The Streets and the Stars, an anthology of writing from Wales, was published in 1992 by Seren Books as a “secondary English text”. It came complete with a teaching plan, assignments and discussion points and was marketed as a GCSE resource book. Competently put together by John Davies and Melvyn Jones it both addressed the needs of school teachers for a focused collection of writing suitable for the classroom and also potentially introduced the work of Welsh writers, including some Welsh-language writing in translation, to teenagers in Welsh schools. No doubt it was used for this purpose by a small band of informed and dedicated teachers. Beyond that, doubt is all we can be sure of. Whether at school or university level, individuals have managed to keep a candle burning here and there, and occasionally to light a beacon bright enough to ensure that some serious work is done. But it can hardly be said that the study of writing from Wales permeates the teaching of English at any level of education in Wales.

 

So what do we need? More texts? Prescriptive syllabus specifications? More support materials? A look at what has already been done might suggest answers to these questions. It might, for instance, be thought that there is no shortage of texts. Both original work and classic reprints have benefited from subsidies making publication possible where large, or even moderate, sales could not be guaranteed. So the texts are available? Well, yes and no. Take the case of Glyn Jones. When his novel The Island of Apples appeared on the A-Level syllabus there would, presumably, have been an arrangement with the University of Wales Press to keep it in print while it remained a set text. Even so, no paperback was available when it was first set and the press agreed to make the hardback available for the price of the paperback. That was, perhaps, no more than a problem of timing and once published the paperback has remained both in print and on the new WJEC A2 syllabus. In addition to this republication we have definitive editions of Glyn Jones’s complete poems, complete short stories and a re-publication (promoted by the Association for Welsh Writing in English) of his work of critical autobiography The Dragon Has Two Tongues. How long these works will remain in print is anyone’s guess, but university libraries that have placed multiple copies on their shelves will, at the very least, be able to refer students to his work. For schools, or the general reader, however, access to texts other than The Island of Apples might be difficult. Certainly none of his other novels will be accessible except in libraries holding copies of the original editions. There are useful selections of his work. In 1988 Poetry Wales Press, as it was then, published a Selected Poems, which is still available from Seren Books. In 1994 Gomer published Goodbye What Were You?, a selection of poems, short stories, essays and occasional writing by the author. A few years ago remaindered copies of Goodbye What Were You? turned up in an Aberystwyth bookshop specializing in such things. I put it on the reading list for a course I was teaching and directed students to this bargain buy. By the following year they had all gone and the reading list instead directed students to the library copy. Such is the ephemeral nature of the availability of texts.

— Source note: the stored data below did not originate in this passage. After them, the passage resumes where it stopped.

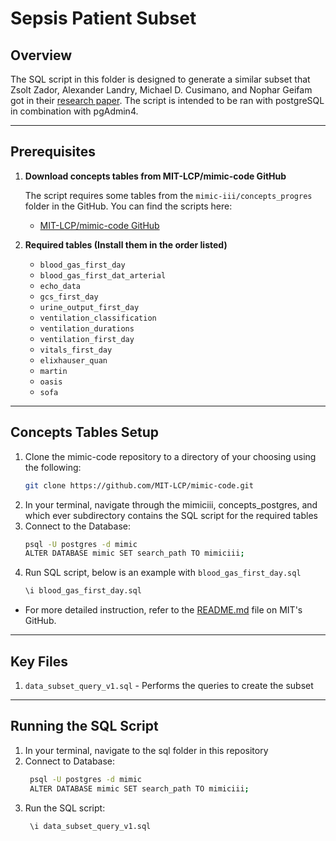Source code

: # Sepsis Patient Subset

## Overview
The SQL script in this folder is designed to generate a similar subset that Zsolt Zador, Alexander Landry, Michael D. Cusimano, and Nophar Geifam got in their [research paper](https://ccforum.biomedcentral.com/articles/10.1186/s13054-019-2486-6#article-info). The script is intended to be ran with postgreSQL in combination with pgAdmin4.

---
## Prerequisites

1. **Download concepts tables from MIT-LCP/mimic-code GitHub**
   
   The script requires some tables from the `mimic-iii/concepts_progres` folder in the GitHub. You can find the scripts here:
   - [MIT-LCP/mimic-code GitHub](https://github.com/MIT-LCP/mimic-code)

2. **Required tables (Install them in the order listed)**
   - `blood_gas_first_day`
   - `blood_gas_first_dat_arterial`
   - `echo_data`
   - `gcs_first_day`
   - `urine_output_first_day`
   - `ventilation_classification`
   - `ventilation_durations`
   - `ventilation_first_day`
   - `vitals_first_day`
   - `elixhauser_quan`
   - `martin`
   - `oasis`
   - `sofa`
---

## Concepts Tables Setup

 1. Clone the mimic-code repository to a directory of your choosing using the following:
     ```bash
     git clone https://github.com/MIT-LCP/mimic-code.git
     ```
  2. In your terminal, navigate through the mimiciii, concepts_postgres, and which ever subdirectory contains the SQL script for the required tables
  3. Connect to the Database:
     ```bash
     psql -U postgres -d mimic
     ALTER DATABASE mimic SET search_path TO mimiciii;
     ```
  4. Run SQL script, below is an example with `blood_gas_first_day.sql`
     ```bash
     \i blood_gas_first_day.sql
     ```
  - For more detailed instruction, refer to the [README.md](https://github.com/MIT-LCP/mimic-code/tree/main/mimic-iii/concepts#readme) file on MIT's GitHub.
---

## Key Files
1. `data_subset_query_v1.sql` - Performs the queries to create the subset

---

## Running the SQL Script

1. In your terminal, navigate to the sql folder in this repository
2. Connect to Database:
    ```bash
     psql -U postgres -d mimic
     ALTER DATABASE mimic SET search_path TO mimiciii;
     ```
3. Run the SQL script:
    ```bash
     \i data_subset_query_v1.sql
     ```
    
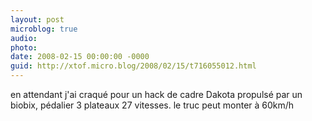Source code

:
 ```yaml
---
layout: post
microblog: true
audio: 
photo: 
date: 2008-02-15 00:00:00 -0000
guid: http://xtof.micro.blog/2008/02/15/t716055012.html
---
```

en attendant j'ai craqué pour un hack de cadre Dakota propulsé par un biobix, pédalier 3 plateaux 27 vitesses. le truc peut monter à 60km/h
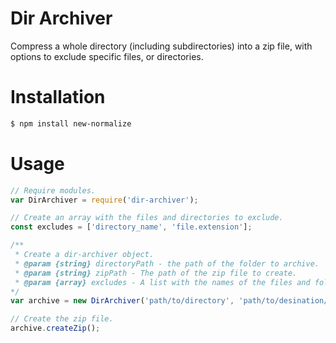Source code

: # Dir Archiver
Compress a whole directory (including subdirectories) into a zip file, with options to exclude specific files, or directories.

# Installation

```sh
$ npm install new-normalize
```

# Usage

```javascript
// Require modules.
var DirArchiver = require('dir-archiver');

// Create an array with the files and directories to exclude.
const excludes = ['directory_name', 'file.extension'];

/**
 * Create a dir-archiver object. 
 * @param {string} directoryPath - the path of the folder to archive.
 * @param {string} zipPath - The path of the zip file to create.
 * @param {array} excludes - A list with the names of the files and folders to exclude.
*/
var archive = new DirArchiver('path/to/directory', 'path/to/desination/zipfile.zip', excludes);

// Create the zip file.
archive.createZip();
```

Clearly the placing of writers on examination syllabuses can help keep them in print, providing they are there in the first place to be chosen. It might be argued that things are looking up. ACCAC (the curriculum authority for Wales) is currently engaged in promoting the idea of a “Curriculum Cymreig” as an essential part of delivering the National Curriculum in Wales. The WJEC has responded to this in respect of the English syllabus by differentiating between the requirements for coursework at GCSE level for its English and Welsh clients. In Wales the coursework reading assignment for drama and poetry will require candidates to study one item of Welsh relevance and one item “from different cultures and traditions”. The item of Welsh relevance is an optional replacement for the requirement to study a play by Shakespeare which remains on the syllabus for England. Interestingly, English students could look at Wales as a different culture and tradition, but students in Wales cannot choose an item from England in this category.